What you will do: Your answer must consist only of the lines from the start of the entries through the line that holds "- Янин Ярослав, Продакт", copied exactly, with no pictures.

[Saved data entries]
++++++++++++++++++++

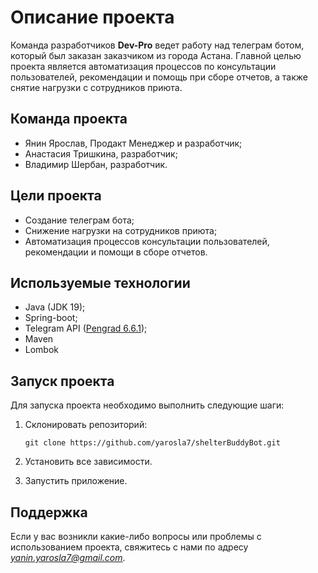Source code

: # Описание проекта

Команда разработчиков **Dev-Pro** ведет работу над телеграм ботом, который был заказан заказчиком из города Астана.
Главной целью проекта является автоматизация процессов по консультации пользователей, рекомендации и помощь при сборе
отчетов, а также снятие нагрузки с сотрудников приюта.

## Команда проекта

- Янин Ярослав, Продакт Менеджер и разработчик;
- Анастасия Тришкина, разработчик;
- Владимир Шербан, разработчик.

## Цели проекта

- Создание телеграм бота;
- Снижение нагрузки на сотрудников приюта;
- Автоматизация процессов консультации пользователей, рекомендации и помощи в сборе отчетов.

## Используемые технологии

- Java (JDK 19);
- Spring-boot;
- Telegram API ([Pengrad 6.6.1](https://github.com/pengrad/java-telegram-bot-api));
- Maven
- Lombok

## Запуск проекта

Для запуска проекта необходимо выполнить следующие шаги:

1. Склонировать репозиторий:

   ```
   git clone https://github.com/yarosla7/shelterBuddyBot.git
   ```

2. Установить все зависимости.

3. Запустить приложение.

## Поддержка

Если у вас возникли какие-либо вопросы или проблемы с использованием проекта, свяжитесь с нами по адресу
*yanin.yarosla7@gmail.com*.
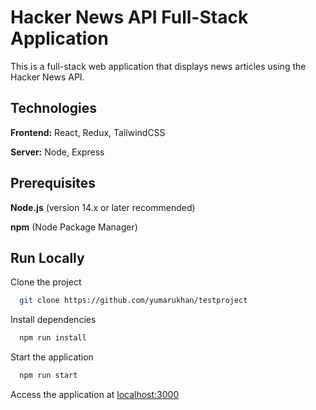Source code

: 
# Hacker News API Full-Stack Application

This is a full-stack web application that displays news articles using the Hacker News API.




## Technologies

**Frontend:** React, Redux, TailwindCSS

**Server:** Node, Express




## Prerequisites

**Node.js** (version 14.x or later recommended)

**npm** (Node Package Manager)
## Run Locally

Clone the project

```bash
  git clone https://github.com/yumarukhan/testproject
```

Install dependencies

```bash
  npm run install
```

Start the application

```bash
  npm run start
```
Access the application at [localhost:3000](http://localhost:3000/)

++++++++++++++++++++

Your solution:
Source code

: # Описание проекта

Команда разработчиков **Dev-Pro** ведет работу над телеграм ботом, который был заказан заказчиком из города Астана.
Главной целью проекта является автоматизация процессов по консультации пользователей, рекомендации и помощь при сборе
отчетов, а также снятие нагрузки с сотрудников приюта.

## Команда проекта

- Янин Ярослав, Продакт Менеджер и разработчик;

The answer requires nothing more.